En zengin yüzde 10 dünyada üretilen gelirin yüzde 55'ini alıyor.
En yoksullar ise yüzde 8'ini...
Peki en zengin kesimin yüzde 90'ı nerede yaşıyor?
Batı'da...
Onlar ne diyor?
"Dengesiz servet birikimi ve gelir adaletsizliği dünyayı felakete sürüklüyor."
Böyle genel ifadelere bayılır zengin Batılılar...
"Biz, dünyayı felakete doğru götürüyoruz" diyecek değiller ya!
Ama bu genellemeler bir tür büyü işlevi görüyor; büyüleniyoruz.
Şu adaletsiz dünya sistemi bilmediğimiz bir kaynaktan her yere sızıyormuş gibi düşünmeye başlarız.
Meselenin esas sıkıntılı yanı burasıdır.
***
Şimdi "kırmızı et üretim ve tüketimi yeryüzünün geleceğini tehdit ediyor" diye tutturdular...
Çünkü kafalarında yeni bir dünya tasarımı var, ona göre ekonomiyi dizayn edecekler.
Ama öyle bir propaganda yapıyorlar ki...
Sanırsınız...
Malezya'dan Türkiye'ye kadar insanlar sabah akşam et yiyorlar.
Oysa geçtim bizi; yokluk yüzünden boğazından hiç et geçmeyen toplumlar öyle fazla ki...
Gerçekler ise hiç öyle bulanık, muğlak falan değil.
ABD ve Avustralya'da kişi başı yıllık et tüketimi ortalaması 100 kg'ı geçiyor. Bu iki ülkenin bazı bölgelerinde 150 kg.

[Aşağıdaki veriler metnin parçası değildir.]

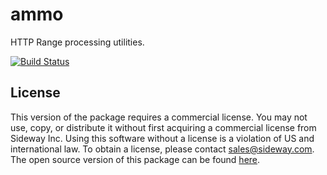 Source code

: # ammo

HTTP Range processing utilities.

[![Build Status](https://travis-ci.org/hapijs/ammo.svg?branch=v2-commercial)](https://travis-ci.org/hapijs/ammo)

## License

This version of the package requires a commercial license. You may not use, copy, or distribute it without first acquiring a commercial license from Sideway Inc. Using this software without a license is a violation of US and international law. To obtain a license, please contact [sales@sideway.com](mailto:sales@sideway.com). The open source version of this package can be found [here](https://github.com/hapijs/ammo).


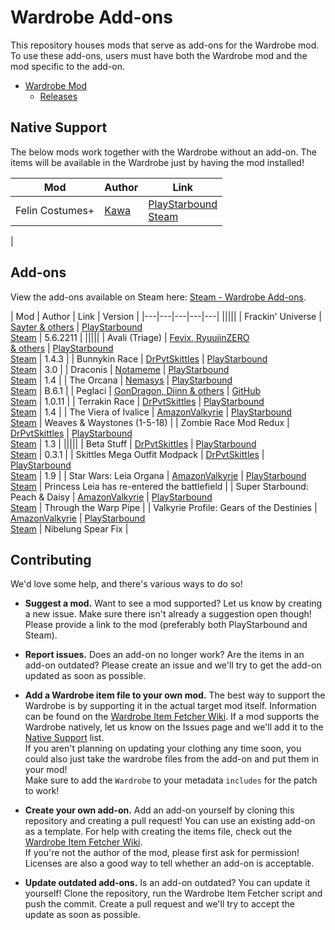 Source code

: # Wardrobe Add-ons

This repository houses mods that serve as add-ons for the Wardrobe mod. To use these add-ons, users must have both the Wardrobe mod and the mod specific to the add-on.

* [Wardrobe Mod](https://github.com/Silverfeelin/Starbound-Wardrobe)
  * [Releases](https://github.com/Silverfeelin/Starbound-Wardrobe/releases)

## Native Support

The below mods work together with the Wardrobe without an add-on. The items will be available in the Wardrobe just by having the mod installed!

| Mod | Author | Link |
|---|---|---|
| Felin Costumes+ | [Kawa](https://community.playstarbound.com/members/kawa.112963/) | [PlayStarbound](https://community.playstarbound.com/resources/felin-costumes.2925/)<br/>[Steam](https://steamcommunity.com/sharedfiles/filedetails/?id=729427301) |
|

## Add-ons

View the add-ons available on Steam here: [Steam - Wardrobe Add-ons](https://steamcommunity.com/sharedfiles/filedetails/?id=1372702541).

| Mod | Author | Link | Version |
|---|---|---|---|---|
|||||
| Frackin' Universe | [Sayter & others](https://github.com/sayterdarkwynd/FrackinUniverse/graphs/contributors) | [PlayStarbound](https://community.playstarbound.com/resources/frackinuniverse.2920/)<br/>[Steam](https://steamcommunity.com/sharedfiles/filedetails/?id=729480149) | 5.6.2211 |
|||||
| Avali (Triage) | [Fevix, RyuujinZERO<br/>& others](https://github.com/Avali-Triage-Team/Avali/graphs/contributors) | [PlayStarbound](https://community.playstarbound.com/resources/avali-triage.2852/)<br/>[Steam](https://steamcommunity.com/sharedfiles/filedetails/?id=729558042) | 1.4.3 |
| Bunnykin Race | [DrPvtSkittles](https://community.playstarbound.com/members/drpvtskittles.96422/) | [PlayStarbound](https://community.playstarbound.com/resources/bunnykin-race.825/)<br/>[Steam](https://steamcommunity.com/sharedfiles/filedetails/?id=732452461) | 3.0 |
| Draconis | [Notameme](https://community.playstarbound.com/members/notameme.752658/) | [PlayStarbound](https://community.playstarbound.com/resources/draconis-the-race-of-humanoid-dragons.4526/)<br/>[Steam](https://steamcommunity.com/sharedfiles/filedetails/?id=868165595) | 1.4 |
| The Orcana | [Nemasys](https://community.playstarbound.com/members/nemasys.110716/) | [PlayStarbound](https://community.playstarbound.com/resources/the-orcana.2747/)<br/>[Steam](https://steamcommunity.com/sharedfiles/filedetails/?id=729432341) | B.6.1 |
| Peglaci | [GonDragon, Djinn & others](https://github.com/Unknown-Anomaly/Peglaci/graphs/contributors) | [GitHub](https://github.com/Unknown-Anomaly/Peglaci)<br/>[Steam](https://steamcommunity.com/sharedfiles/filedetails/?id=1272073433) | 1.0.11 |
| Terrakin Race | [DrPvtSkittles](https://community.playstarbound.com/members/drpvtskittles.96422/) | [PlayStarbound](https://community.playstarbound.com/resources/terrakin-race.4860/)<br/>[Steam](https://steamcommunity.com/sharedfiles/filedetails/?id=1069082105) | 1.4 |
| The Viera of Ivalice | [AmazonValkyrie](https://community.playstarbound.com/members/amazonvalkyrie.43284/) | [PlayStarbound](https://community.playstarbound.com/resources/wip-the-viera-of-ivalice.1533/)<br/>[Steam](https://steamcommunity.com/sharedfiles/filedetails/?id=732276079&searchtext=) | Weaves & Waystones (1-5-18) |
| Zombie Race Mod Redux | [DrPvtSkittles](https://community.playstarbound.com/members/drpvtskittles.96422/) | [PlayStarbound](https://community.playstarbound.com/resources/zombie-race-mod-redux.4800/)<br/>[Steam](https://steamcommunity.com/sharedfiles/filedetails/?id=953122293) | 1.3 |
|||||
| Beta Stuff | [DrPvtSkittles](https://community.playstarbound.com/members/drpvtskittles.96422/) | [PlayStarbound](https://community.playstarbound.com/resources/beta-stuff.5149/)<br/>[Steam](https://steamcommunity.com/sharedfiles/filedetails/?id=1262375447) | 0.3.1 |
| Skittles Mega Outfit Modpack | [DrPvtSkittles](https://community.playstarbound.com/members/drpvtskittles.96422/) | [PlayStarbound](https://community.playstarbound.com/resources/skittles-mega-outfit-modpack.5000/)<br/>[Steam](https://steamcommunity.com/sharedfiles/filedetails/?id=1146396826&searchtext=) | 1.9 |
| Star Wars: Leia Organa | [AmazonValkyrie](https://community.playstarbound.com/members/amazonvalkyrie.43284/) | [PlayStarbound](https://community.playstarbound.com/resources/star-wars-leia-organa-weapons-more.1164/updates)<br/>[Steam](https://steamcommunity.com/sharedfiles/filedetails/?id=737223311) | Princess Leia has re-entered the battlefield |
| Super Starbound: Peach & Daisy | [AmazonValkyrie](https://community.playstarbound.com/members/amazonvalkyrie.43284/) | [PlayStarbound](https://community.playstarbound.com/resources/super-starbound-peach-daisy.3878/)<br/>[Steam](https://steamcommunity.com/sharedfiles/filedetails/?id=736434610) | Through the Warp Pipe |
| Valkyrie Profile: Gears of the Destinies | [AmazonValkyrie](https://community.playstarbound.com/members/amazonvalkyrie.43284/) | [PlayStarbound](https://community.playstarbound.com/resources/valkyrie-profile-gear-of-the-destinies.3385/)<br/>[Steam](https://steamcommunity.com/sharedfiles/filedetails/?id=746190869) | Nibelung Spear Fix |

## Contributing

We'd love some help, and there's various ways to do so!

* **Suggest a mod.** Want to see a mod supported? Let us know by creating a new issue. Make sure there isn't already a suggestion open though! Please provide a link to the mod (preferably both PlayStarbound and Steam).

* **Report issues.** Does an add-on no longer work? Are the items in an add-on outdated? Please create an issue and we'll try to get the add-on updated as soon as possible.

* **Add a Wardrobe item file to your own mod.** The best way to support the Wardrobe is by supporting it in the actual target mod itself. Information can be found on the [Wardrobe Item Fetcher Wiki][wifWiki]. If a mod supports the Wardrobe natively, let us know on the Issues page and we'll add it to the [Native Support](#native-support) list.<br/>
If you aren't planning on updating your clothing any time soon, you could also just take the wardrobe files from the add-on and put them in your mod!  
Make sure to add the `Wardrobe` to your metadata `includes` for the patch to work!

* **Create your own add-on.** Add an add-on yourself by cloning this repository and creating a pull request! You can use an existing add-on as a template. For help with creating the items file, check out the [Wardrobe Item Fetcher Wiki][wifWiki].  
If you're not the author of the mod, please first ask for permission! Licenses are also a good way to tell whether an add-on is acceptable.

* **Update outdated add-ons.** Is an add-on outdated? You can update it yourself! Clone the repository, run the Wardrobe Item Fetcher script and push the commit. Create a pull request and we'll try to accept the update as soon as possible.

[wifWiki]: https://github.com/Silverfeelin/Starbound-WardrobeItemFetcher/wiki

Batı Avrupa'da yıllık ortalama 90 kg.
Mesela Türkiye'de ne kadar?
2018-19 rakamlarına göre 35 kg.
Anlamamız gereken şey şu...
Yaymaya çalıştıkları veganlık modasına falan aldırmayın, Batı'nın etle ilişkisi arsız tüketimin zirvesi ve et yemeyi keseceklerse, onlar kesmeliler.
***
Yeryüzünü kim kirletiyor, kim çevreyi bozuyor, kim savaşları çıkartıyor, kim yoksul ülkeleri sömürmek için sekiz takla atıyor?
Bunu mu sordunuz?
Siz henüz cevap için ağzınızı açmadan Batı'nın medya ve kültür propaganda araçları konuşmaya başlayacaktır...
"İnsanoğlu çevreye kayıtsız."
"İnsanoğlu zalim ve kavgacı."
"İnsanoğlu sömürgen bir yaratık."
Ne "insanoğlu"su kardeşim?
Gayet elle tutulur biçimde sensin o!
***
Peki çocuklarımıza bu sahtekârlığı, bu gözbağcılığı, bu ahlaksız propagandaları anlatabiliyor muyuz?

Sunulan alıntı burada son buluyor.